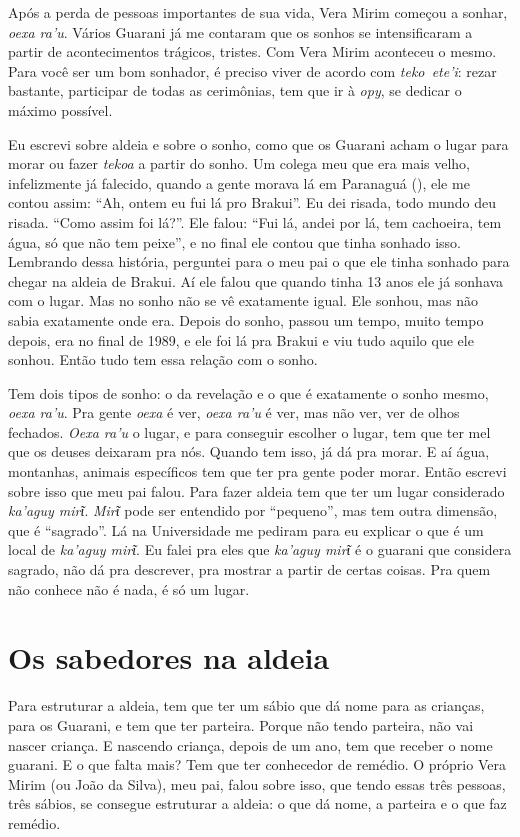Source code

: Após a perda de pessoas importantes de sua vida, Vera Mirim começou a
sonhar, \emph{oexa ra’u}. Vários Guarani já me contaram que os sonhos se
intensificaram a partir de acontecimentos trágicos, tristes. Com Vera
Mirim aconteceu o mesmo. Para você ser um bom sonhador, é preciso viver
de acordo com \emph{teko~ete’i}: rezar bastante, participar de todas as
cerimônias, tem que ir à \emph{opy}, se dedicar o máximo possível.

Eu escrevi sobre aldeia e sobre o sonho, como que os Guarani acham o
lugar para morar ou fazer \emph{tekoa} a partir do sonho. Um colega meu que
era mais velho, infelizmente já falecido, quando a gente morava lá em
Paranaguá (), ele me contou assim: ``Ah, ontem eu fui lá pro Brakui''.
Eu dei risada, todo mundo deu risada. ``Como assim foi lá?''. Ele falou:
``Fui lá, andei por lá, tem cachoeira, tem água, só que não tem peixe'',
e no final ele contou que tinha sonhado isso. Lembrando dessa história,
perguntei para o meu pai o que ele tinha sonhado para chegar na aldeia
de Brakui. Aí ele falou que quando tinha 13 anos ele já sonhava com o
lugar. Mas no sonho não se vê exatamente igual. Ele sonhou, mas não
sabia exatamente onde era. Depois do sonho, passou um tempo, muito
tempo depois, era no final de 1989, e ele foi lá pra Brakui e viu tudo
aquilo que ele sonhou. Então tudo tem essa relação com o sonho.

Tem dois tipos de sonho: o da revelação e o que é exatamente o sonho
mesmo, \emph{oexa ra’u}. Pra gente \emph{oexa} é ver, \emph{oexa ra’u} é ver, mas não ver,
ver de olhos fechados. \emph{Oexa ra’u} o lugar, e para conseguir escolher o
lugar, tem que ter mel que os deuses deixaram pra nós. Quando tem isso,
já dá pra morar. E aí água, montanhas, animais específicos tem que ter
pra gente poder morar. Então escrevi sobre isso que meu pai falou. Para
fazer aldeia tem que ter um lugar considerado \emph{ka’aguy mirῖ}. \emph{Mirῖ} pode ser
entendido por ``pequeno'', mas tem outra dimensão, que é ``sagrado''.
Lá na Universidade me pediram para eu explicar o que é um local de \emph{ka’aguy
mirῖ}. Eu falei pra eles que \emph{ka’aguy mirῖ} é o guarani que considera sagrado, não dá pra descrever, pra mostrar a partir de certas coisas.
Pra quem não conhece não é nada, é só um lugar.

\section{Os sabedores na aldeia}

Para estruturar a aldeia, tem que ter um sábio que dá nome para as
crianças, para os Guarani, e tem que ter parteira. Porque não tendo
parteira, não vai nascer criança. E nascendo criança, depois de um ano,
tem que receber o nome guarani. E o que falta mais? Tem que ter
conhecedor de remédio. O próprio Vera Mirim (ou João da Silva), meu
pai, falou sobre isso, que tendo essas três pessoas, três sábios, se
consegue estruturar a aldeia: o que dá nome, a parteira e o que faz
remédio.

• **WHAT TO DO**: Taking the line with "lugar, tem que" as the first and the line with "mas tem outra" as the last, retype that stretch of the data above exactly, with no other lines.

• **RESPONSE TO THE EXERCISE**:
lugar, tem que ter mel que os deuses deixaram pra nós. Quando tem isso,
já dá pra morar. E aí água, montanhas, animais específicos tem que ter
pra gente poder morar. Então escrevi sobre isso que meu pai falou. Para
fazer aldeia tem que ter um lugar considerado \emph{ka’aguy mirῖ}. \emph{Mirῖ} pode ser
entendido por ``pequeno'', mas tem outra dimensão, que é ``sagrado''.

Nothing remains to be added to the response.